*SOURCE DATA*.
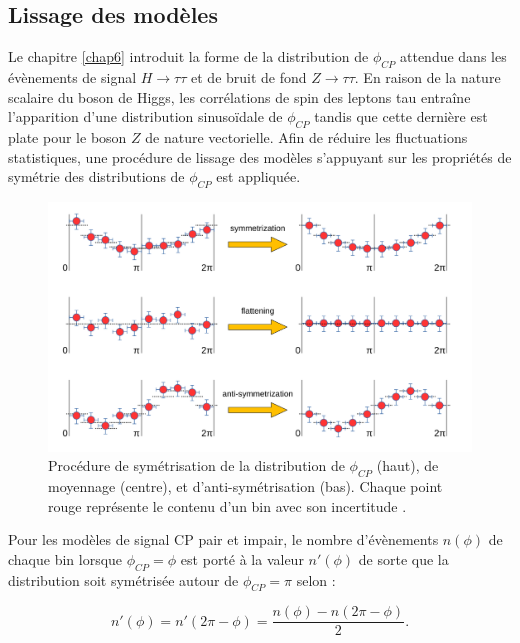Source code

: \subsection{Lissage des modèles}
\label{smoothingSection}

Le chapitre \ref{chap6} introduit la forme de la distribution de $\phi_{CP}$ attendue dans les évènements de signal $H\to \tau\tau$ et de bruit de fond $Z\to \tau\tau$. En raison de la nature scalaire du boson de Higgs, les corrélations de spin des leptons tau entraîne l'apparition d'une distribution sinusoïdale de $\phi_{CP}$ tandis que cette dernière est plate pour le boson $Z$ de nature vectorielle. Afin de réduire les fluctuations statistiques, une procédure de lissage des modèles s'appuyant sur les propriétés de symétrie des distributions de $\phi_{CP}$ est appliquée. \\

\begin{figure}[!ht]
    \centering
    \includegraphics[scale=0.35]{Chapitre7/Images/smoothing.png}
    \caption{Procédure de symétrisation de la distribution de $\phi_{CP}$ (haut), de moyennage (centre), et d'anti-symétrisation (bas). Chaque point rouge représente le contenu d'un bin avec son incertitude \cite{Cardini:2021hbb}.}
    \label{smoothing}
\end{figure}

Pour les modèles de signal CP pair et impair, le nombre d'évènements $n(\phi)$ de chaque bin lorsque $\phi_{CP}=\phi$ est porté à la valeur $n'(\phi)$ de sorte que la distribution soit symétrisée autour de $\phi_{CP}=\pi$ selon :

\begin{equation}
    n'(\phi)=n'(2\pi-\phi)=\frac{n(\phi)-n(2\pi-\phi)}{2}.
\end{equation}

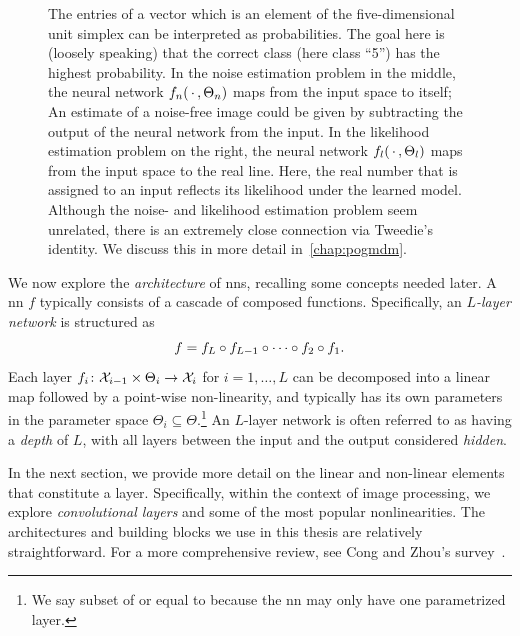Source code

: \begin{figure}
{		The entries of a vector which is an element of the five-dimensional unit simplex can be interpreted as probabilities.
		The goal here is (loosely speaking) that the correct class (here class \enquote{5}) has the highest probability.
		In the noise estimation problem in the middle, the neural network \( f_n(\,\cdot\,, \Theta_n) \) maps from the input space to itself;
		An estimate of a noise-free image could be given by subtracting the output of the neural network from the input.
		In the likelihood estimation problem on the right, the neural network \( f_l(\,\cdot\,, \Theta_l) \) maps from the input space to the real line.
		Here, the real number that is assigned to an input reflects its likelihood under the learned model.
		Although the noise- and likelihood estimation problem seem unrelated, there is an extremely close connection via Tweedie's identity.
		We discuss this in more detail in~\cref{chap:pogmdm}.
	}%
	\label{fig:neural network examples}
\end{figure}

We now explore the \emph{architecture} of \glspl{nn}, recalling some concepts needed later.
A \gls{nn} \( f \) typically consists of a cascade of composed functions.
Specifically, an \emph{\( L \)-layer network} is structured as
\begin{equation}
	f = f_L \circ f_{L-\num{1}} \circ \cdots \circ f_{\num{2}} \circ f_{\num{1}}.
	\label{eq:neural network composition}
\end{equation}
Each layer \( f_i \colon \mathcal{X}_{i-\num{1}} \times \Theta_i \to \mathcal{X}_{i} \) for \( i = \num{1}, \dotsc, L \) can be decomposed into a linear map followed by a point-wise non-linearity, and typically has its own parameters in the parameter space \( \Theta_i \subseteq \Theta \).\footnote{%
	We say subset of or equal to because the \gls{nn} may only have one parametrized layer.
}
An \( L \)-layer network is often referred to as having a \emph{depth} of \( L \), with all layers between the input and the output considered \emph{hidden}.

In the next section, we provide more detail on the linear and non-linear elements that constitute a layer.
Specifically, within the context of image processing, we explore \emph{convolutional layers} and some of the most popular nonlinearities.
The architectures and building blocks we use in this thesis are relatively straightforward.
For a more comprehensive review, see Cong and Zhou's survey~\cite{Cong2022}.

*EXERCISE PROMPT*.
The records above are to be repeated exactly, apart from their pictures.

*FINISHED EXERCISE*.
Source code

: \subsection{Lissage des modèles}
\label{smoothingSection}

Le chapitre \ref{chap6} introduit la forme de la distribution de $\phi_{CP}$ attendue dans les évènements de signal $H\to \tau\tau$ et de bruit de fond $Z\to \tau\tau$. En raison de la nature scalaire du boson de Higgs, les corrélations de spin des leptons tau entraîne l'apparition d'une distribution sinusoïdale de $\phi_{CP}$ tandis que cette dernière est plate pour le boson $Z$ de nature vectorielle. Afin de réduire les fluctuations statistiques, une procédure de lissage des modèles s'appuyant sur les propriétés de symétrie des distributions de $\phi_{CP}$ est appliquée. \\

\begin{figure}[!ht]
    \centering
    \includegraphics[scale=0.35]{Chapitre7/Images/smoothing.png}
    \caption{Procédure de symétrisation de la distribution de $\phi_{CP}$ (haut), de moyennage (centre), et d'anti-symétrisation (bas). Chaque point rouge représente le contenu d'un bin avec son incertitude \cite{Cardini:2021hbb}.}
    \label{smoothing}
\end{figure}

Pour les modèles de signal CP pair et impair, le nombre d'évènements $n(\phi)$ de chaque bin lorsque $\phi_{CP}=\phi$ est porté à la valeur $n'(\phi)$ de sorte que la distribution soit symétrisée autour de $\phi_{CP}=\pi$ selon :

\begin{equation}
    n'(\phi)=n'(2\pi-\phi)=\frac{n(\phi)-n(2\pi-\phi)}{2}.
\end{equation}

Source code

: \begin{figure}
{		The entries of a vector which is an element of the five-dimensional unit simplex can be interpreted as probabilities.
		The goal here is (loosely speaking) that the correct class (here class \enquote{5}) has the highest probability.
		In the noise estimation problem in the middle, the neural network \( f_n(\,\cdot\,, \Theta_n) \) maps from the input space to itself;
		An estimate of a noise-free image could be given by subtracting the output of the neural network from the input.
		In the likelihood estimation problem on the right, the neural network \( f_l(\,\cdot\,, \Theta_l) \) maps from the input space to the real line.
		Here, the real number that is assigned to an input reflects its likelihood under the learned model.
		Although the noise- and likelihood estimation problem seem unrelated, there is an extremely close connection via Tweedie's identity.
		We discuss this in more detail in~\cref{chap:pogmdm}.
	}%
	\label{fig:neural network examples}
\end{figure}

We now explore the \emph{architecture} of \glspl{nn}, recalling some concepts needed later.
A \gls{nn} \( f \) typically consists of a cascade of composed functions.
Specifically, an \emph{\( L \)-layer network} is structured as
\begin{equation}
	f = f_L \circ f_{L-\num{1}} \circ \cdots \circ f_{\num{2}} \circ f_{\num{1}}.
	\label{eq:neural network composition}
\end{equation}
Each layer \( f_i \colon \mathcal{X}_{i-\num{1}} \times \Theta_i \to \mathcal{X}_{i} \) for \( i = \num{1}, \dotsc, L \) can be decomposed into a linear map followed by a point-wise non-linearity, and typically has its own parameters in the parameter space \( \Theta_i \subseteq \Theta \).\footnote{%
	We say subset of or equal to because the \gls{nn} may only have one parametrized layer.
}
An \( L \)-layer network is often referred to as having a \emph{depth} of \( L \), with all layers between the input and the output considered \emph{hidden}.

In the next section, we provide more detail on the linear and non-linear elements that constitute a layer.
Specifically, within the context of image processing, we explore \emph{convolutional layers} and some of the most popular nonlinearities.
The architectures and building blocks we use in this thesis are relatively straightforward.
For a more comprehensive review, see Cong and Zhou's survey~\cite{Cong2022}.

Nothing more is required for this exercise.